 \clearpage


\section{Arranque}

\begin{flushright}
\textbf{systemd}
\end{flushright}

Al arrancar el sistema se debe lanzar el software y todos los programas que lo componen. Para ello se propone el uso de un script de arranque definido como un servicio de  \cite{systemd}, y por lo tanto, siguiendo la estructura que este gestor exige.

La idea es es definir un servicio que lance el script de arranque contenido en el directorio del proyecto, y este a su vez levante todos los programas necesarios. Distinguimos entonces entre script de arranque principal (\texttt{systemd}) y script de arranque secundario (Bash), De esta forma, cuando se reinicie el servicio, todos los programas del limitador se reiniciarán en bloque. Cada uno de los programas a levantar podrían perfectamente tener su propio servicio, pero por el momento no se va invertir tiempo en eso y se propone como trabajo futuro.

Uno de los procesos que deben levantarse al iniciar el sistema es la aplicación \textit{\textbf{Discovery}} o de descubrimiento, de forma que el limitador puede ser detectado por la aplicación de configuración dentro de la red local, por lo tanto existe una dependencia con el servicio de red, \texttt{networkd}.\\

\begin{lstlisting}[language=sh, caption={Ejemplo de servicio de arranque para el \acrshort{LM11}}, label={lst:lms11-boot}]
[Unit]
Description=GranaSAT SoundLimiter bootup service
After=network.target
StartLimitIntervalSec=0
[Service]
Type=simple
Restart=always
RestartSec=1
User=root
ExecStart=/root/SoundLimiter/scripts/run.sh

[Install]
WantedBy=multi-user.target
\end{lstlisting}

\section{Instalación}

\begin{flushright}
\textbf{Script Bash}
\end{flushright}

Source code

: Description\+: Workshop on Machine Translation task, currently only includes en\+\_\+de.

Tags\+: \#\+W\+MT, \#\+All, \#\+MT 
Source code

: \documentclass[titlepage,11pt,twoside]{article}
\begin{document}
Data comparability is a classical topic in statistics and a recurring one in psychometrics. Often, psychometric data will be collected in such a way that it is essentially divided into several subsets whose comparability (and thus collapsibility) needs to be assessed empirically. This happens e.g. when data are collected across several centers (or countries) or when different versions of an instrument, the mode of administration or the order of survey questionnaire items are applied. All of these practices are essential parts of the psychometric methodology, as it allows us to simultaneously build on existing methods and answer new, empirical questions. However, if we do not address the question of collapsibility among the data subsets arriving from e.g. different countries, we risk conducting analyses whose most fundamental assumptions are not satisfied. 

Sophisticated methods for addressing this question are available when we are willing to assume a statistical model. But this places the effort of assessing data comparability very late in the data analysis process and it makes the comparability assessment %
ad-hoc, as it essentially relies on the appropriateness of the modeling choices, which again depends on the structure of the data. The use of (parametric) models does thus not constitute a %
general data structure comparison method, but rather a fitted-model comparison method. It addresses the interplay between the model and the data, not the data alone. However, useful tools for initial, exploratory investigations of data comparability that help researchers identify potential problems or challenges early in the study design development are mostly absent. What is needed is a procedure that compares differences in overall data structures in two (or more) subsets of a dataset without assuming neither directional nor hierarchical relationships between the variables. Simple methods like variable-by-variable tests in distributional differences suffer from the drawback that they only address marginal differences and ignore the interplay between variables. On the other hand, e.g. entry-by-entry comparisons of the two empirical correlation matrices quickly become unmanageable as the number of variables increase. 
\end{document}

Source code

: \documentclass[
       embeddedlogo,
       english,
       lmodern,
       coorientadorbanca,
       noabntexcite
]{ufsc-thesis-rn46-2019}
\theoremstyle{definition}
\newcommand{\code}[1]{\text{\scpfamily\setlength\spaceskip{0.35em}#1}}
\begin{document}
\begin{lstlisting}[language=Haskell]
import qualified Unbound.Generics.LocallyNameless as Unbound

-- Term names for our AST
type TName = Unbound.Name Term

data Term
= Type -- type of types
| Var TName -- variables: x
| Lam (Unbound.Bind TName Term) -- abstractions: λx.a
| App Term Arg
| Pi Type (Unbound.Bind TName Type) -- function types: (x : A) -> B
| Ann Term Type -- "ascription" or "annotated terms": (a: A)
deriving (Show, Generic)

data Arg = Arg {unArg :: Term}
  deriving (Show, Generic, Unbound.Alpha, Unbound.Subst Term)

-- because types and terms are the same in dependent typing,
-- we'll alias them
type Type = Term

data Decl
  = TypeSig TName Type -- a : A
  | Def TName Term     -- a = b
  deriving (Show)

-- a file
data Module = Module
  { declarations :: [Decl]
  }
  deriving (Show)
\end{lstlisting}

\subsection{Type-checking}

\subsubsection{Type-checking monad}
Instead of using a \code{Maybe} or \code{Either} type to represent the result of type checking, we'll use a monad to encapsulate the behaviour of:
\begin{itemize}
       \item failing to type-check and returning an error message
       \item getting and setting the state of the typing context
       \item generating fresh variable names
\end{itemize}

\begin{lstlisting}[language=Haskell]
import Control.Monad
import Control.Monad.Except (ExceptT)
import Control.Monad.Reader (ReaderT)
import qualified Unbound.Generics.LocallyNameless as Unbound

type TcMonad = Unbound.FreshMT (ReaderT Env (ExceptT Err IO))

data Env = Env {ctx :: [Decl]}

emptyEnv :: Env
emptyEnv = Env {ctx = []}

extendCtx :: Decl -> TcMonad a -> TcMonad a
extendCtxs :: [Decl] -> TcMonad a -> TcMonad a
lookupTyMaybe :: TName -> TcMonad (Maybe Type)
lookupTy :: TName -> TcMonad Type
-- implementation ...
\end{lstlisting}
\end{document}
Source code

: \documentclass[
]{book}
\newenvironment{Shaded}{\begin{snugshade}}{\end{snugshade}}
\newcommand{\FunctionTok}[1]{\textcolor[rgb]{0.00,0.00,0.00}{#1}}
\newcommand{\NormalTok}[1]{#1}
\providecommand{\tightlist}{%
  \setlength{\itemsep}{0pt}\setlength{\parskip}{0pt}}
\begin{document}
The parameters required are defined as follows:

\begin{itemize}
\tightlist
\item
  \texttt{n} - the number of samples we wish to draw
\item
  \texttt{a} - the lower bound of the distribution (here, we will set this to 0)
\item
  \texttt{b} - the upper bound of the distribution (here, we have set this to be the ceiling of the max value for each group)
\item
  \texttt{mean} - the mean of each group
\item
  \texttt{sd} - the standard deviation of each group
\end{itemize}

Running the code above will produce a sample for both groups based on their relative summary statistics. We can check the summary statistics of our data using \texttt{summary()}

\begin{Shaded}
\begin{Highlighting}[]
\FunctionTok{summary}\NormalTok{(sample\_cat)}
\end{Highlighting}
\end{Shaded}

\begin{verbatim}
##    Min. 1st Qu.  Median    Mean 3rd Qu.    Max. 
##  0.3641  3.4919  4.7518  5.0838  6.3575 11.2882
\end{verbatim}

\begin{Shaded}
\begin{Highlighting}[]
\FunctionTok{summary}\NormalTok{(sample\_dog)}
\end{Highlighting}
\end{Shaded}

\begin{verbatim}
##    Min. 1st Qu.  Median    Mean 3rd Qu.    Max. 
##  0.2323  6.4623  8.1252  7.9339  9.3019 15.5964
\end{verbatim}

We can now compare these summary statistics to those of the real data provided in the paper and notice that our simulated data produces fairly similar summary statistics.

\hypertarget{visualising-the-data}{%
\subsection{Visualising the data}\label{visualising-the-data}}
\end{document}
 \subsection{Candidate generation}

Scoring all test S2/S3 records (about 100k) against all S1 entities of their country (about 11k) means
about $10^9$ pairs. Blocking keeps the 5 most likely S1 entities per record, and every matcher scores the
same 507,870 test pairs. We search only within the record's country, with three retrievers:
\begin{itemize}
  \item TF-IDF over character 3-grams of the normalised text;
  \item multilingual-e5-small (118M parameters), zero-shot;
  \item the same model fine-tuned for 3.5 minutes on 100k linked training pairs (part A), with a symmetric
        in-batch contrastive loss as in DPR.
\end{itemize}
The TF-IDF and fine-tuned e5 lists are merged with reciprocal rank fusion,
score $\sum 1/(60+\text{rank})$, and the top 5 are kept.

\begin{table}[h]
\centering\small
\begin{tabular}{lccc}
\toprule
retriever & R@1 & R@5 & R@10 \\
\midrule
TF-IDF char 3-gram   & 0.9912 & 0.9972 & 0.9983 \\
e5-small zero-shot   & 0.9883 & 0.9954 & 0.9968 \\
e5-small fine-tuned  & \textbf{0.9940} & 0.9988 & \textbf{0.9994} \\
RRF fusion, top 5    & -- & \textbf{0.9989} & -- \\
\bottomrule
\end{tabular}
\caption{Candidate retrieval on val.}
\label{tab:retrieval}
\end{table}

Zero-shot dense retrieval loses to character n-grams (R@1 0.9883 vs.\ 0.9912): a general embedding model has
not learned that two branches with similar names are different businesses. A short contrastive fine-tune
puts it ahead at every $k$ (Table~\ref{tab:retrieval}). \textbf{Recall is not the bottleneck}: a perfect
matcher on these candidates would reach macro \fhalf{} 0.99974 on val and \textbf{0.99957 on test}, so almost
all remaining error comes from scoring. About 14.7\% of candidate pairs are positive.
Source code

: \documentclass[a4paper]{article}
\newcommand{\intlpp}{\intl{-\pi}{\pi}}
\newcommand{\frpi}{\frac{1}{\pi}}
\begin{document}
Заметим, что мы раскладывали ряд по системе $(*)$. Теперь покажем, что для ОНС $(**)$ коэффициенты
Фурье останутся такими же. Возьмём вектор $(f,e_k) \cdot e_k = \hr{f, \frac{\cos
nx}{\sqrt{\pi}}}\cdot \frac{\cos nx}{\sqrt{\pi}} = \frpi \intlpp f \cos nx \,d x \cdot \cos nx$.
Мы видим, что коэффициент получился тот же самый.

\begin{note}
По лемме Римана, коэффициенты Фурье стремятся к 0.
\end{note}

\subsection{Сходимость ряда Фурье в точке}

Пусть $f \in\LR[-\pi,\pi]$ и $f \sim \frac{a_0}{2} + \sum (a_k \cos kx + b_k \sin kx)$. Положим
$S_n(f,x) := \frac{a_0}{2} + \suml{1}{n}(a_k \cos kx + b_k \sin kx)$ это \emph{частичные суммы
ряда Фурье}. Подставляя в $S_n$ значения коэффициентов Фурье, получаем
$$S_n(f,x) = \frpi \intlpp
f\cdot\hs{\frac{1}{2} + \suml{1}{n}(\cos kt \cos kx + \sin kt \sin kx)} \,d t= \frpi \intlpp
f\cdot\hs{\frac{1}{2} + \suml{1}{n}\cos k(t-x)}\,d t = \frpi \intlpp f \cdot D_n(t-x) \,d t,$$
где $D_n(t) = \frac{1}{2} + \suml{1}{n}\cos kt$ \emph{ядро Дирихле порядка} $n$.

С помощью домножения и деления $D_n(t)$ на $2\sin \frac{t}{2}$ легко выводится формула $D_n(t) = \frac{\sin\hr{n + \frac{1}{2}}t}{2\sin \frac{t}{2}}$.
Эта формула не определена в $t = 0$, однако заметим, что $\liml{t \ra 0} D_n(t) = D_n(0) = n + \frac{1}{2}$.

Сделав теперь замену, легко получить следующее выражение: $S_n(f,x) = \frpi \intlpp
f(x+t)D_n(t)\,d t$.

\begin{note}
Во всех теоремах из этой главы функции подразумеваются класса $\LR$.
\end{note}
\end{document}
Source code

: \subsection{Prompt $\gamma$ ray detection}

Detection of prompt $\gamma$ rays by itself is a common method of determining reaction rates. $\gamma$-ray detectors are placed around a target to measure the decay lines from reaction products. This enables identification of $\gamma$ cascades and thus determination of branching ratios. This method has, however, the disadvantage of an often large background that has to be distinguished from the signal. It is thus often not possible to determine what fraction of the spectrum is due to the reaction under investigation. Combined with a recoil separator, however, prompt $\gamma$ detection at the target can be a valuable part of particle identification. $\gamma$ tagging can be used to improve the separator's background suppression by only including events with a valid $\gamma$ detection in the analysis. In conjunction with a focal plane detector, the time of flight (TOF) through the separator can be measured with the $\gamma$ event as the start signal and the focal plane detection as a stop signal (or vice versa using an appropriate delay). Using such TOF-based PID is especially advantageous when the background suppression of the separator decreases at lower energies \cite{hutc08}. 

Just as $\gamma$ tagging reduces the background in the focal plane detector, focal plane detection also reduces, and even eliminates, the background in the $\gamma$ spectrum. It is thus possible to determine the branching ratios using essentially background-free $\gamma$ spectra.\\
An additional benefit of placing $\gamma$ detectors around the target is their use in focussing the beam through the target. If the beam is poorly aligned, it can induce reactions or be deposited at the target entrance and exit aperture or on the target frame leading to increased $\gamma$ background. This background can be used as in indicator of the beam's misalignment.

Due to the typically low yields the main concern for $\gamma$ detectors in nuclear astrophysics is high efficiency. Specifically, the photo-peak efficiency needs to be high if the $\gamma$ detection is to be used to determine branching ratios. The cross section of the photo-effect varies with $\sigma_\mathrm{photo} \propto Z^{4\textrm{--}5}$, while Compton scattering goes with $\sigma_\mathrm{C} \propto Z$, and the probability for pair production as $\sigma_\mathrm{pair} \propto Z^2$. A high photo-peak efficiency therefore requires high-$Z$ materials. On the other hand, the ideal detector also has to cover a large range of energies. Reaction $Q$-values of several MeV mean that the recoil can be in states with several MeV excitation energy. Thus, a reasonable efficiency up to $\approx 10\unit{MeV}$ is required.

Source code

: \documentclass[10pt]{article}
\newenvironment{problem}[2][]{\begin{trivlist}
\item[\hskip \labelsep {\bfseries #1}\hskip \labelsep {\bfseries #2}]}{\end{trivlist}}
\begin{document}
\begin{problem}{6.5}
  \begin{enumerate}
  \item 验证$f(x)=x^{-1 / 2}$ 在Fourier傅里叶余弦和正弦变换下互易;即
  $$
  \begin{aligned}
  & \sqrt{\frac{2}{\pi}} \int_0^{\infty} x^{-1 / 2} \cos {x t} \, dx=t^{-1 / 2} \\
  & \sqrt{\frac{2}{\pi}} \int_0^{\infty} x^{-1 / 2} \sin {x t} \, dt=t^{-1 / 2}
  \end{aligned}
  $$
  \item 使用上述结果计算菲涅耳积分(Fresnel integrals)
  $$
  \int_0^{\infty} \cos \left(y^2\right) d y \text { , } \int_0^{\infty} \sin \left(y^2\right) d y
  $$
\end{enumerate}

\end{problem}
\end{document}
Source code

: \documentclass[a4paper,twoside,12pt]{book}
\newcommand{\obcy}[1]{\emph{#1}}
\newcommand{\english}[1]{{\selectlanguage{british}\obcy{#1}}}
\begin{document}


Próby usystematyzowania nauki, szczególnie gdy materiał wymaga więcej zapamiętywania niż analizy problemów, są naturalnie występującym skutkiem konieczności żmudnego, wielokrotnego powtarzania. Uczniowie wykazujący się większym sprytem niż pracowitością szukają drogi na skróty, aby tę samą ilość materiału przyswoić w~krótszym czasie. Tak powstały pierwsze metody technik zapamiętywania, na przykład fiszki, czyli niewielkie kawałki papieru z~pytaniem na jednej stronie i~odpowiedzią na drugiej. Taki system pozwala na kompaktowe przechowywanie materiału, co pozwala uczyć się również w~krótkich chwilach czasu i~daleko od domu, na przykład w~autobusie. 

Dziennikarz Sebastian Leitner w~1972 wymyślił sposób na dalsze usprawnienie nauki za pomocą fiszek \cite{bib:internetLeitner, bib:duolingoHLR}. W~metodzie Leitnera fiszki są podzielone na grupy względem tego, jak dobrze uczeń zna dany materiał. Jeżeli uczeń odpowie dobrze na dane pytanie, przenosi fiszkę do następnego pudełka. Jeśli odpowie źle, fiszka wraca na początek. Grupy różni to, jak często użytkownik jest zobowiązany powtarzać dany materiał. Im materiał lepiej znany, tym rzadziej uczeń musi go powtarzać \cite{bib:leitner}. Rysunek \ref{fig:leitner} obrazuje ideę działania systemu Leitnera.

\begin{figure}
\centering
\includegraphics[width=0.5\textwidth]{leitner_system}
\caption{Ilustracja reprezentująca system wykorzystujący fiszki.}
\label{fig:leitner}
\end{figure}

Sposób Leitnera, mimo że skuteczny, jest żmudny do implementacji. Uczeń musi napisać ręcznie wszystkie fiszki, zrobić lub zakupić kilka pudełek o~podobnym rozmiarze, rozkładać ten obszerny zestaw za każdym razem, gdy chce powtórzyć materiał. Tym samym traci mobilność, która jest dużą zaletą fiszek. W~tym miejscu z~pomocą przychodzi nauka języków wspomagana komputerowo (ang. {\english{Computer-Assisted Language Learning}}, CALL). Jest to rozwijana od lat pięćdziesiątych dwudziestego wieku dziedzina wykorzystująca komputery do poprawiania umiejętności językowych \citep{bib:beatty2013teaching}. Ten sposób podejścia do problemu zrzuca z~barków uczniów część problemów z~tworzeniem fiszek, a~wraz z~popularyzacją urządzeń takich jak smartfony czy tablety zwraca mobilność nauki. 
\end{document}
....................
- What needs to be done:
Find every line in the records above that holds the word "tuned", and copy each one.

- Completed exercise:
  \item the same model fine-tuned for 3.5 minutes on 100k linked training pairs (part A), with a symmetric
The TF-IDF and fine-tuned e5 lists are merged with reciprocal rank fusion,
e5-small fine-tuned  & \textbf{0.9940} & 0.9988 & \textbf{0.9994} \\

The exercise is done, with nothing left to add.